Alternate Past: Euro 1986 BMW 520i 5-Speed

I love Euro-spec cars. For Americans, it's like seeing a whole new car that never was.

When European cars were imported here in the 1970s and 80s, the U.S. federal government required them to slap on mandated slow-speed crash test bumpers (that even the typically more regulatory European governments felt were useless). They were also hideous, and almost ruined some otherwise amazing designs come out of Germany at that time.

Fortunately, more than a couple Euro-spec cars found their way here through the grey market heyday of the 1980s. And as they turn 25 years and older, they can be imported regularly (but not cheaply).

The seller of this '86 520i bought it while living in Germany in 1994 then privately imported it here before registering and inspecting it for Washington state in 1995.

The E28 was very similar looking to its predecessor, the gorgeous Gandini-penned E12. To help keep costs down for the new model, BMW re-used the cabin section of the E12, and redesigned just the front and rear. The changes are subtle, but noticeable. The front is larger and leans forward more, and the taillights grew too and featured chrome bordering that was never used again on any other model. It was these blink-and-you-miss it differences that actually reinforced the memorable image of the cars in the minds of many.

For the U.S., however, the cars gained bumpers that were at least a foot longer, and the headlights were smaller. We also got a very limited range of engines. Of all the 1970s and 1980s BMW models, the E28 absolutely hands down looked the worst with the 5mph bumpers. And I never liked these cars because of that.

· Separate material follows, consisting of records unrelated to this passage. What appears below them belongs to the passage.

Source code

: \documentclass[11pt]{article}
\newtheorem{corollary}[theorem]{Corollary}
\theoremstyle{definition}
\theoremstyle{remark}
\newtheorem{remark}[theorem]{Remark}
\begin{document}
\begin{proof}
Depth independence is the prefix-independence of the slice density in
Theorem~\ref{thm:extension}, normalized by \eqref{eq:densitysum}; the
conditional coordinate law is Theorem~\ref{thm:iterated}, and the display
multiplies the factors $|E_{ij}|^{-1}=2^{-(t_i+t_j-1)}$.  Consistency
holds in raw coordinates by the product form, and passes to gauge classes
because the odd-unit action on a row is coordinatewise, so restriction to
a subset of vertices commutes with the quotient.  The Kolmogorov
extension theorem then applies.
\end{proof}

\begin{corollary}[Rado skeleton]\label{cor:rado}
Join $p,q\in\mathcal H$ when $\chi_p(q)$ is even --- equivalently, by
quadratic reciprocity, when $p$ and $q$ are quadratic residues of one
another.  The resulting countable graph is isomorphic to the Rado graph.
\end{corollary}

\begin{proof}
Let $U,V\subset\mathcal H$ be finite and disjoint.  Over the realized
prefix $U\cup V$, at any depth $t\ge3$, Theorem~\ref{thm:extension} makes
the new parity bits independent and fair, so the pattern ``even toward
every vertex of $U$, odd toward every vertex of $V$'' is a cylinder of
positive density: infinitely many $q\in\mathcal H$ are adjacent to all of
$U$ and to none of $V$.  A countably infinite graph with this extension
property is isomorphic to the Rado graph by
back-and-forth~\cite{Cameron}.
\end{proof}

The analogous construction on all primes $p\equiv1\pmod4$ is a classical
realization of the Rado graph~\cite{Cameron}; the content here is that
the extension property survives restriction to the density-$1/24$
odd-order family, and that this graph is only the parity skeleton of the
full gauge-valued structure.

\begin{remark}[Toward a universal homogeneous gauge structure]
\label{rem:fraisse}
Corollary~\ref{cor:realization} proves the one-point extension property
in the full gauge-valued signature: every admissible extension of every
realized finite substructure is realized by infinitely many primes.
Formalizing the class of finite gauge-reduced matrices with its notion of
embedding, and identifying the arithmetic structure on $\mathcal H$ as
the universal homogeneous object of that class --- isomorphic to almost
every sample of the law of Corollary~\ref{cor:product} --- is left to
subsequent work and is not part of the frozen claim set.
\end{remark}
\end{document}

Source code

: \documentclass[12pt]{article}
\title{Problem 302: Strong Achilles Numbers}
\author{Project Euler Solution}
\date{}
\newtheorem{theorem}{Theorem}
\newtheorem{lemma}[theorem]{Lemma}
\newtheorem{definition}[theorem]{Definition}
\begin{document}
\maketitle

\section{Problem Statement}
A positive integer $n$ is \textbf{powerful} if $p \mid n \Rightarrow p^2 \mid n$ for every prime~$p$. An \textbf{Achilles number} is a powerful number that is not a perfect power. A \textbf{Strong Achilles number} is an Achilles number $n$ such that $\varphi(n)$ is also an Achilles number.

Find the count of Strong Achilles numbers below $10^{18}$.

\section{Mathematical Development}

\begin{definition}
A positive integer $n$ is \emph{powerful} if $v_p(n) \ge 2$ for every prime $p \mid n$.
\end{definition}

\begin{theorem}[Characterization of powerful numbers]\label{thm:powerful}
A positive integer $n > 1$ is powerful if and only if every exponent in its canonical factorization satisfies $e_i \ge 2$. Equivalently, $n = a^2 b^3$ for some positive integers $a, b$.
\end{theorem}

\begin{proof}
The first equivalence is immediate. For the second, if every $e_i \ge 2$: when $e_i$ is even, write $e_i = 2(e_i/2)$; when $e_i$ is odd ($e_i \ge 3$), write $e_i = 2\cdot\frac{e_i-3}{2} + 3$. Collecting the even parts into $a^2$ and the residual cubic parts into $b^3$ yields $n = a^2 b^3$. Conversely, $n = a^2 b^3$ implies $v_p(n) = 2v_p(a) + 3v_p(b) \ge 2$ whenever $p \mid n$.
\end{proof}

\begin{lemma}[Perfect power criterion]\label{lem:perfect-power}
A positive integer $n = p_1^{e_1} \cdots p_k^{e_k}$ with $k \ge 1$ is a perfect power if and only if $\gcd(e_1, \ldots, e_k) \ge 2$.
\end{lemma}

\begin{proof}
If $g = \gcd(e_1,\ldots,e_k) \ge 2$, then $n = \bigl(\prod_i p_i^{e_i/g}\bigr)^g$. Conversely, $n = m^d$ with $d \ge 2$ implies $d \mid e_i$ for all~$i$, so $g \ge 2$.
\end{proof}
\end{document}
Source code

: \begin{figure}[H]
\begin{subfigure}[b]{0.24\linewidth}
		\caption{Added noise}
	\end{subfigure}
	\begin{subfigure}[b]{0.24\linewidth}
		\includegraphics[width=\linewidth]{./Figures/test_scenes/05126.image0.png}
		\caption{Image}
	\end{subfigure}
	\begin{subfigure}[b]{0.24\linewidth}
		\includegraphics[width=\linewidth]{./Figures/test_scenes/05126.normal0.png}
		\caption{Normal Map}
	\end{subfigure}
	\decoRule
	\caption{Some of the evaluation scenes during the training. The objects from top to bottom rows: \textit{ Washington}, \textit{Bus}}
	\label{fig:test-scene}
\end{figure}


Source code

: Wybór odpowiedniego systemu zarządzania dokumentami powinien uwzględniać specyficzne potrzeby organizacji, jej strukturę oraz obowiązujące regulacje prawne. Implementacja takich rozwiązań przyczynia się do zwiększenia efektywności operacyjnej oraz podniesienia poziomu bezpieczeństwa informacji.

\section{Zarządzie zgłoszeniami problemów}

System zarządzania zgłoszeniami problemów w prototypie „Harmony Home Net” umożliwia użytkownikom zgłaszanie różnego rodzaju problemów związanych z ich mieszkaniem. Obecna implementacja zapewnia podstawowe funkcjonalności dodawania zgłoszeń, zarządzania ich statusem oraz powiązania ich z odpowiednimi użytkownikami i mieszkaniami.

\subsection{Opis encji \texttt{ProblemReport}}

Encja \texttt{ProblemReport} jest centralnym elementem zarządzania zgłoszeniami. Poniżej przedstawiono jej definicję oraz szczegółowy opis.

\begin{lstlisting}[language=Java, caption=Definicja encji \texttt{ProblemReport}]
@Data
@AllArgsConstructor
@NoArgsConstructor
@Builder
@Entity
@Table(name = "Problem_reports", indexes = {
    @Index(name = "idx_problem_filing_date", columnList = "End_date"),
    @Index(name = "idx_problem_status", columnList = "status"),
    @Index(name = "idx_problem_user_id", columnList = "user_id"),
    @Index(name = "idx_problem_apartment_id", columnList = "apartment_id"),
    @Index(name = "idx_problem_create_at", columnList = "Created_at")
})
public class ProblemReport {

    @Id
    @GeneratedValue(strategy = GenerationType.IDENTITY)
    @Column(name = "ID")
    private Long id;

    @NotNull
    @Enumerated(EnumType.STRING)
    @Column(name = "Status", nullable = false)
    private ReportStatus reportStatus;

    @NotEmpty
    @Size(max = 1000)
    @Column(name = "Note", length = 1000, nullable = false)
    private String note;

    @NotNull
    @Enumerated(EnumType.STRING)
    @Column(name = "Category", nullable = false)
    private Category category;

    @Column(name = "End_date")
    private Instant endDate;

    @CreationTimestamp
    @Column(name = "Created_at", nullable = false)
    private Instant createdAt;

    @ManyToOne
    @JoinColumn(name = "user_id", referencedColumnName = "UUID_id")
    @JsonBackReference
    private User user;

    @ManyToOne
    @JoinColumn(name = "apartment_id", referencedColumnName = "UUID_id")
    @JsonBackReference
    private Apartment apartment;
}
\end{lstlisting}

So you can understand the attraction of importing one when you see how great they actually look. In addition, the seller wisely choose to bring over an engine that was never offered here, either: the 520i, for 2.0-litre inline 6-cylinder engine, above the four-banger 518 but below the 535i. It was the smallest six available. In this example, it's mated to a 5-speed manual transmission.

Cosmetically, the seller says the "Polaris Blue" paint is original, and has no fade, oxidation or rust. In fact, they say the entire car is rust-free. On the inside, they say there are no rips, stains or any wear at all in the cloth seats. The wheels are later E32/34 V8 alloys but look very appropriate.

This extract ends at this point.